Case Conference June 21th 2017

21-Jun-2017, Divisi Ginekologi Onkologi RSCM

JOIN CONFERENCE

21  June, 2017

MissY

 

Case Description:

Patient had post-operation  with digestive-surger and the result was dysgerminoma in Mei 2016.

Patient already given BEP three times (the last in 13rd April 2017). Patient referred from Wahidin hospital.
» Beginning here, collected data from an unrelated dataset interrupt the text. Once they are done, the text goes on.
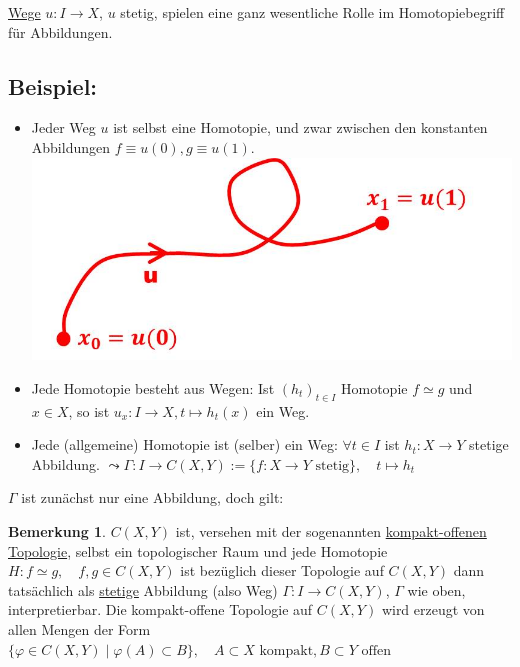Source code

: \documentclass[a4paper,11pt,notitlepage]{report}
\theoremstyle{definition}
\newtheorem{remark}{Bemerkung}[chapter]
\newenvironment{bsp}[1]
{
\setlength{\fboxsep}{10pt}
\subsection*{Beispiel: #1}
\begin{upshape}
}
{
\end{upshape}
}
\begin{document}
\underline{Wege} $u \colon I \rightarrow X$, $u$ stetig, spielen eine ganz wesentliche Rolle im Homotopiebegriff für Abbildungen.

\begin{bsp}{}
	\begin{itemize}
		\item Jeder Weg $u$ ist selbst eine Homotopie, und zwar zwischen den konstanten Abbildungen $f \equiv u(0), g \equiv u(1)$.
			\newline \includegraphics[scale=0.4]{images/Weg_als_Homotopie.jpg}
		\item Jede Homotopie besteht aus Wegen:
			\newline Ist $(h_t)_{t \in I}$ Homotopie $f \simeq g$ und $x \in X$, so ist 
			$u_x \colon I \rightarrow X, t \mapsto h_t(x)$ ein Weg.
		\item Jede (allgemeine) Homotopie ist (selber) ein Weg: \newline
		$\forall t \in I$ ist $h_t \colon X \rightarrow Y$ stetige Abbildung.
		\newline
		$\leadsto \Gamma \colon I \rightarrow C(X,Y) := \{f \colon X \rightarrow Y \text{ stetig}\}, \quad t \mapsto h_t$
	\end{itemize}
	$\Gamma$ ist zunächst nur eine Abbildung, doch gilt:
	\begin{remark}{}
	$C(X,Y)$ ist, versehen mit der sogenannten \underline{kompakt-offenen} \underline{Topologie}, selbst ein topologischer Raum und jede Homotopie $H \colon f \simeq g, \quad f,g \in C(X,Y)$ ist bezüglich dieser Topologie auf $C(X,Y)$ dann tatsächlich als \underline{stetige} Abbildung (also Weg) $\Gamma \colon I \rightarrow C(X,Y)$, $\Gamma$ wie oben, interpretierbar.
\newline
Die kompakt-offene Topologie auf $C(X,Y)$ wird erzeugt von allen Mengen der Form $\{\varphi \in C(X,Y) \mid \varphi(A) \subset B\}, \quad A \subset X \text{ kompakt}, B \subset Y \text{ offen}$
\end{remark}

\end{bsp}
\end{document}
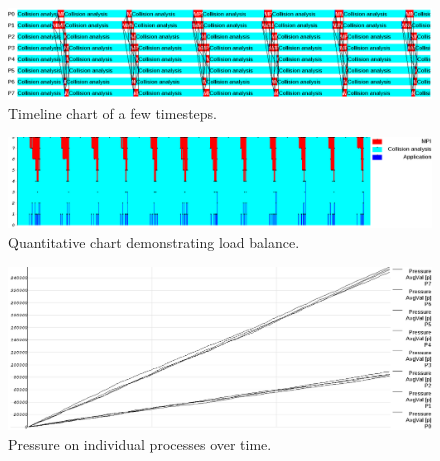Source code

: \documentclass[a4paper,11pt]{article}
\begin{document}
\begin{figure}[!h]
  \caption{Timeline chart of a few timesteps.}
  \label{timeline}
  \includegraphics[width=15cm]{chart_load_balance.png}
\end{figure}

\begin{figure}[!h]
  \caption{Quantitative chart demonstrating load balance.}
  \label{quantitative}
  \includegraphics[width=15cm]{chart_quantitative.png}
\end{figure}

\begin{figure}[!h]
  \caption{Pressure on individual processes over time.}
  \label{pressure}
  \includegraphics[width=15cm]{chart_pressure.png}
\end{figure}

\clearpage
\end{document}
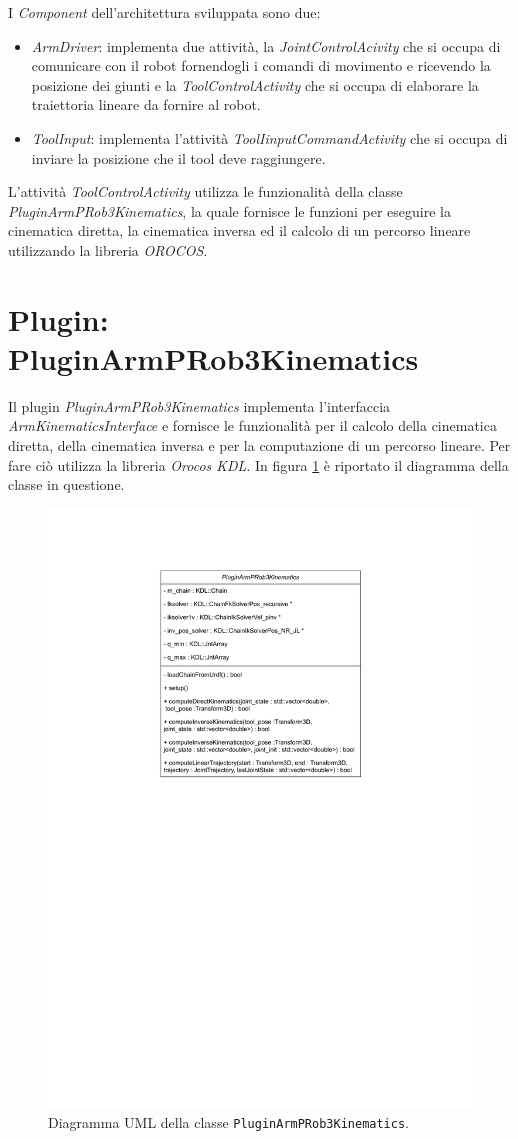 I \textit{Component} dell'architettura sviluppata sono due:
\begin{itemize}
	\item \textit{ArmDriver}: implementa due attività, la \textit{JointControlAcivity} che si occupa di comunicare con il robot fornendogli i comandi di movimento e ricevendo la posizione dei giunti e la \textit{ToolControlActivity} che si occupa di elaborare la traiettoria lineare da fornire al robot. 
	\item \textit{ToolInput}: implementa l'attività \textit{ToolIinputCommandActivity} che si occupa di inviare la posizione che il tool deve raggiungere.
\end{itemize}
\noindent
L'attività \textit{ToolControlActivity} utilizza le funzionalità della classe \textit{PluginArmPRob3Kinematics}, la quale fornisce le funzioni per eseguire la cinematica diretta, la cinematica inversa ed il calcolo di un percorso lineare utilizzando la libreria \textit{OROCOS}.


\section{Plugin: PluginArmPRob3Kinematics}
Il plugin \textit{PluginArmPRob3Kinematics} implementa l'interfaccia \textit{ArmKinematicsInterface} e fornisce le funzionalità per il calcolo della cinematica diretta, della cinematica inversa e per la computazione di un percorso lineare. Per fare ciò utilizza la libreria \textit{Orocos KDL}. 
In figura \ref{fig:plugin_uml} è riportato il diagramma della classe in questione.

\begin{figure}[ht!]
	\centering
	\includegraphics[width=0.5\linewidth]{./ImageFiles/PluginArmPRob3Kinematics.drawio.pdf}
	\caption{Diagramma UML della classe \texttt{PluginArmPRob3Kinematics}.}
	\label{fig:plugin_uml}
\end{figure}

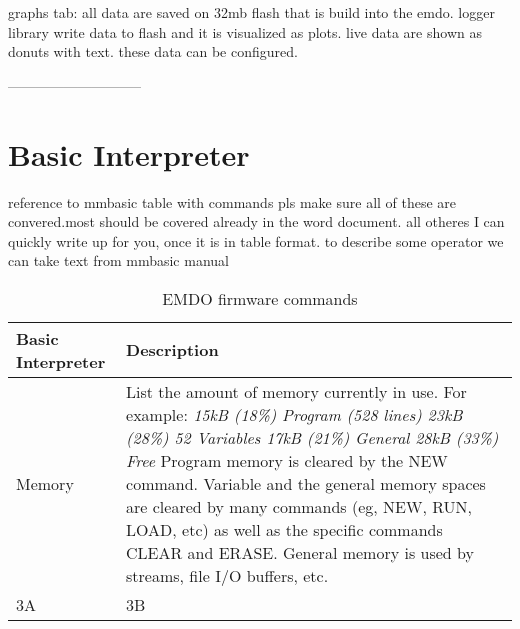 \documentclass[11pt,fleqn]{book} %
\numberwithin{equation}{section} %
\numberwithin{figure}{section} %
\numberwithin{table}{section} %
\begin{document}
graphs tab: all data are saved on 32mb flash that is build into the emdo. logger library write data to flash and it is visualized as plots. live data are shown as donuts with text. these data can be configured.

-----------------------------

\chapter{Basic Interpreter}

reference to mmbasic
table with commands
pls make sure all of these are convered.most should be covered already in the word document. all otheres I can quickly write up for you, once it is in table format. to describe some operator we can take text from mmbasic manual

\begin{table}[]
\centering
\caption{EMDO firmware commands}
\label{my-label}
\begin{tabular}{|p{4cm}|p{10cm}|}
\hline
\textbf{Basic Interpreter} & \textbf{Description}                                                                           \\ \hline
Memory & List the amount of memory currently in use. For example: \newline
 \textit{\newline 15kB (18\%) Program (528 lines) \newline 23kB (28\%) 52 Variables \newline 17kB (21\%) General \newline 28kB (33\%) Free} \newline \newline
Program memory is cleared by the NEW command. Variable and the general memory spaces are cleared by many commands (eg, NEW, RUN, LOAD, etc) as well as the specific commands CLEAR and ERASE. General memory is used by streams, file I/O buffers, etc.   \\ \hline
3A & 3B 
\\ \hline
\end{tabular}
\end{table}
\end{document}
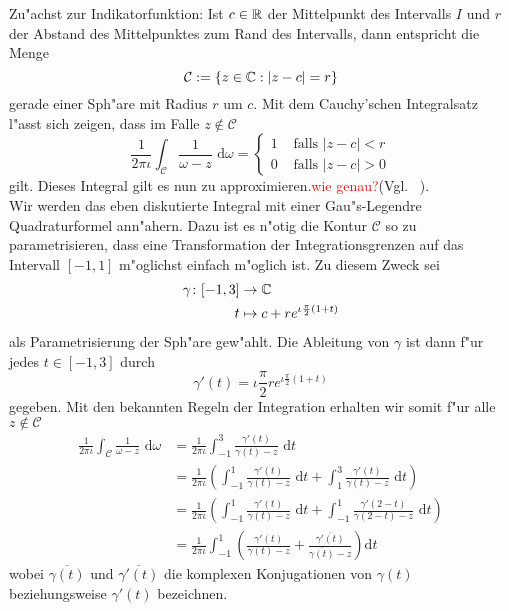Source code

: Zu"achst zur Indikatorfunktion: Ist $c\in\mathbb{R}$ der Mittelpunkt des Intervalls $I$ und
$r$ der Abstand des Mittelpunktes zum Rand des Intervalls, dann entspricht die Menge
\[
\mathcal{C} := \{z\in\mathbb{C} : |z-c| = r\}
\]
gerade einer Sph"are mit Radius $r$ um $c$. Mit dem Cauchy'schen Integralsatz
l"asst sich zeigen, dass im Falle $z\notin \mathcal{C}$
\[
\frac{1}{2\pi\iota}\int_{ \mathcal{C}}\frac{1}{\omega-z}\text{ d}\omega
= \begin{cases}1 &\text{ falls }|z-c| < r \\ 0 &\text{ falls }|z-c| > 0 \end{cases}
\]
gilt. Dieses Integral gilt es nun zu approximieren.\textcolor{red}{wie genau?}(Vgl. ~\cite[20]{jaenich}).\\

Wir werden das eben diskutierte Integral mit einer Gau"s-Legendre Quadraturformel ann"ahern.
Dazu ist es n"otig die Kontur $\mathcal{C}$ so zu parametrisieren, dass eine Transformation
der Integrationsgrenzen auf das Intervall $[-1,1]$ m"oglichst einfach m"oglich ist. Zu diesem Zweck sei
\begin{align*}
\gamma\colon[-1,3]&\to\mathbb{C} \\
t&\mapsto c+re^{\iota \frac{\pi}{2}(1+t)}
\end{align*}
als Parametrisierung der Sph"are gew"ahlt. Die
Ableitung von $\gamma$ ist dann f"ur jedes $t\in[-1,3]$ durch
\[
\gamma'(t)=\iota \frac{\pi}{2}re^{\iota \frac{\pi}{2}(1+t)}
\]
gegeben. Mit den bekannten Regeln der Integration erhalten wir somit f"ur alle $z\notin\mathcal{C}$
\begin{align*}
\frac{1}{2\pi\iota}\int_{ \mathcal{C}}\frac{1}{\omega-z}\text{ d}\omega
&= \frac{1}{2\pi\iota} \int_{-1}^3 \frac{\gamma'(t)}{\gamma(t)-z}\text{ d}t \\
&= \frac{1}{2\pi\iota} \left( \int_{-1}^1 \frac{\gamma'(t)}{\gamma(t)-z} \text{ d}t +
\int_{1}^3\frac{\gamma'(t)}{\gamma(t)-z}\text{ d}t \right) \\
&= \frac{1}{2\pi\iota} \left( \int_{-1}^1 \frac{\gamma'(t)}{\gamma(t)-z} \text{ d}t +
\int_{-1}^1\frac{\gamma'(2-t)}{\gamma(2-t)-z}\text{ d}t \right) \\
&= \frac{1}{2\pi\iota} \int_{-1}^1 \left( \frac{\gamma'(t)}{\gamma(t)-z} +
\frac{\overline{\gamma'(t)}}{\overline{\gamma(t)}-z}\right)\text{d}t
\end{align*}
wobei $\overline{\gamma(t)}$ und $\overline{\gamma'(t)}$ die komplexen Konjugationen
von $\gamma(t)$ beziehungsweise $\gamma'(t)$ bezeichnen.\\

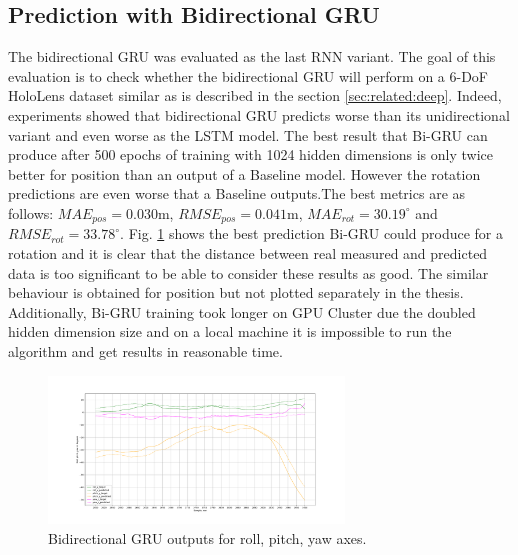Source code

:\subsection{Prediction with Bidirectional GRU}
\label{sec:eval:experiments:bi-gru}
The bidirectional GRU was evaluated as the last RNN variant. The goal of this evaluation is to check whether the bidirectional GRU will perform on a 6-DoF HoloLens dataset similar as is described in the section \ref{sec:related:deep}. Indeed, experiments showed that bidirectional GRU predicts worse than its unidirectional variant and even worse as the LSTM model. The best result that Bi-GRU can produce after 500 epochs of training with 1024 hidden dimensions is only twice better for position than an output of a Baseline model. However the rotation predictions are even worse that a Baseline outputs.The best metrics are as follows: $MAE_{pos} = 0.030$m, $RMSE_{pos} = 0.041$m, $MAE_{rot} = 30.19^{\circ}$ and $RMSE_{rot} =33.78^{\circ}$. Fig. \ref{fig:grubi} shows the best prediction Bi-GRU could produce for a rotation and it is clear that the distance between real measured and predicted data is too significant to be able to consider these results as good. The similar behaviour is obtained for position but not plotted separately in the thesis. Additionally, Bi-GRU training took longer on GPU Cluster due the doubled hidden dimension size and on a local machine it is impossible to run the algorithm and get results in reasonable time. 
\begin{figure}[h!]
	\begin{center}
		\includegraphics[width=0.7\textwidth, keepaspectratio]{gfx/gru-bi1-roll_pitch_yaw.pdf}
		\caption{Bidirectional GRU outputs for roll, pitch, yaw axes.}
		\label{fig:grubi}
	\end{center}
\end{figure}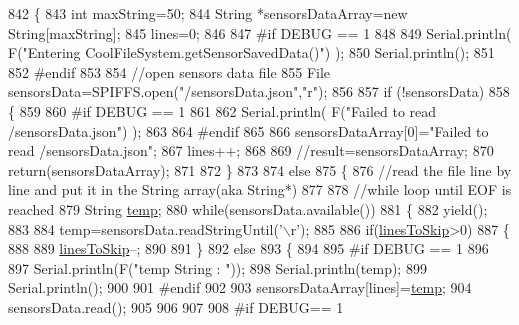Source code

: \begin{DoxyCode}
842 \{
843     \textcolor{keywordtype}{int} maxString=50;
844     String *sensorsDataArray=\textcolor{keyword}{new} String[maxString];
845     lines=0;
846 
847 \textcolor{preprocessor}{#if DEBUG == 1 }
848 
849     Serial.println( F(\textcolor{stringliteral}{"Entering CoolFileSystem.getSensorSavedData()"}) );
850     Serial.println();
851 
852 \textcolor{preprocessor}{#endif}
853 
854     \textcolor{comment}{//open sensors data file}
855     File sensorsData=SPIFFS.open(\textcolor{stringliteral}{"/sensorsData.json"},\textcolor{stringliteral}{"r"});
856     
857     \textcolor{keywordflow}{if} (!sensorsData)
858     \{
859 
860 \textcolor{preprocessor}{    #if DEBUG == 1 }
861 
862         Serial.println( F(\textcolor{stringliteral}{"Failed to read /sensorsData.json"}) );
863 
864 \textcolor{preprocessor}{    #endif}
865          
866         sensorsDataArray[0]=\textcolor{stringliteral}{"Failed to read /sensorsData.json"};
867         lines++;
868 
869         \textcolor{comment}{//result=sensorsDataArray;}
870         \textcolor{keywordflow}{return}(sensorsDataArray);
871 
872     \}
873 
874     \textcolor{keywordflow}{else}
875     \{
876         \textcolor{comment}{//read the file line by line and put it in the String array(aka String*)        }
877 
878         \textcolor{comment}{//while loop until EOF is reached}
879         String \hyperlink{_irene3000_8h_a5905d48604152cf57aa6bfa087b49173}{temp};
880         \textcolor{keywordflow}{while}(sensorsData.available())
881         \{
882             yield();
883             
884             temp=sensorsData.readStringUntil(\textcolor{charliteral}{'\(\backslash\)r'});
885 
886             \textcolor{keywordflow}{if}(\hyperlink{class_cool_file_system_a84fdb6057e534b395512463daa28ea3c}{linesToSkip}>0)
887             \{
888 
889                 \hyperlink{class_cool_file_system_a84fdb6057e534b395512463daa28ea3c}{linesToSkip}--;
890         
891             \}
892             \textcolor{keywordflow}{else}
893             \{
894 
895 \textcolor{preprocessor}{            #if DEBUG == 1}
896 
897                 Serial.println(F(\textcolor{stringliteral}{"temp String : "}));
898                 Serial.println(temp);
899                 Serial.println();
900             
901 \textcolor{preprocessor}{            #endif}
902             
903                 sensorsDataArray[lines]=\hyperlink{_irene3000_8h_a5905d48604152cf57aa6bfa087b49173}{temp};
904                 sensorsData.read();
905             
906             
907         
908 \textcolor{preprocessor}{            #if DEBUG== 1}

\end{DoxyCode}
Patient had an ovaries operation history in Papua 2013. Last MRI result Solid mass conglomerated in paraaorta ,which start from proximal , bifurcation until right-left parailiaca, covered all vascular lumen

 

Physical examination on May 12th, 2017:

General status:

CM. BP: 103/63 mHg, HR: 65 x/min, T: 36C, RR: 20 x/min,

Head: Pale conjungtiva (-/-)

Neck: supraclavicula lymph nodes (-/-)

Axilla: lymph nodes (-/-)

Thorax: mammae lump (-/-) mass (-/-),  symmetry shape and movement of hemithorax

Lung: vesicular breath sound on both lungs, no wheezing or rhales

Cardia: no murmur, no gallop

Abd: flat, no palpable mass

Extremity: inguinal lymph nodes (-/-)

 

Gyn state:  

Inspection: external  genitalia was normal

Rectovaginal: vulva urethra wasnormal, vaginal wall smooth, mass sized 6x5 cm, both of parametrium was normal, TSA was normal, mass in rektum (-).

 

Pathology Anatomy Result from Wahidin Sudirohusodo Hospital, May 18th, 2016

Macroscopic:

One tissue sized 10x8x3 cm, colour: brownish white, elastic, 2 cassettes.

Microscopic:

All tissue fulfilled with tumor mass, including cell nest with round nuclei monoton relatively, at cental, nucleoli prominent, lot of sitoplasm, clear, divided by terdiri dari sarang-sarang sel dengan inti bulat relative monoton, ditengah, nucleoli prominen, sitoplasma banyak, clear, divided by a few of fibrous connective tissue septa. 

Summary:

The above description appropriate to describe a dysgerminoma

 

USG result, June 12th, 2017

Description: Uterus RF, shaped and sized normal. Myometrium homogen. Endometrium thin. Stratum basalis regular. Cavum utery empty. Portio and endoserviks normal. Right ovary no visual (suitable as post SOD). Left ovary in behind corpus uteri. Vascular widening in left adnexa. Hepar and both renal normal. No ascites. Echogenic mass in anterior aorta sized 41x83x24 mm , which origined from the malignancy (teratoma?)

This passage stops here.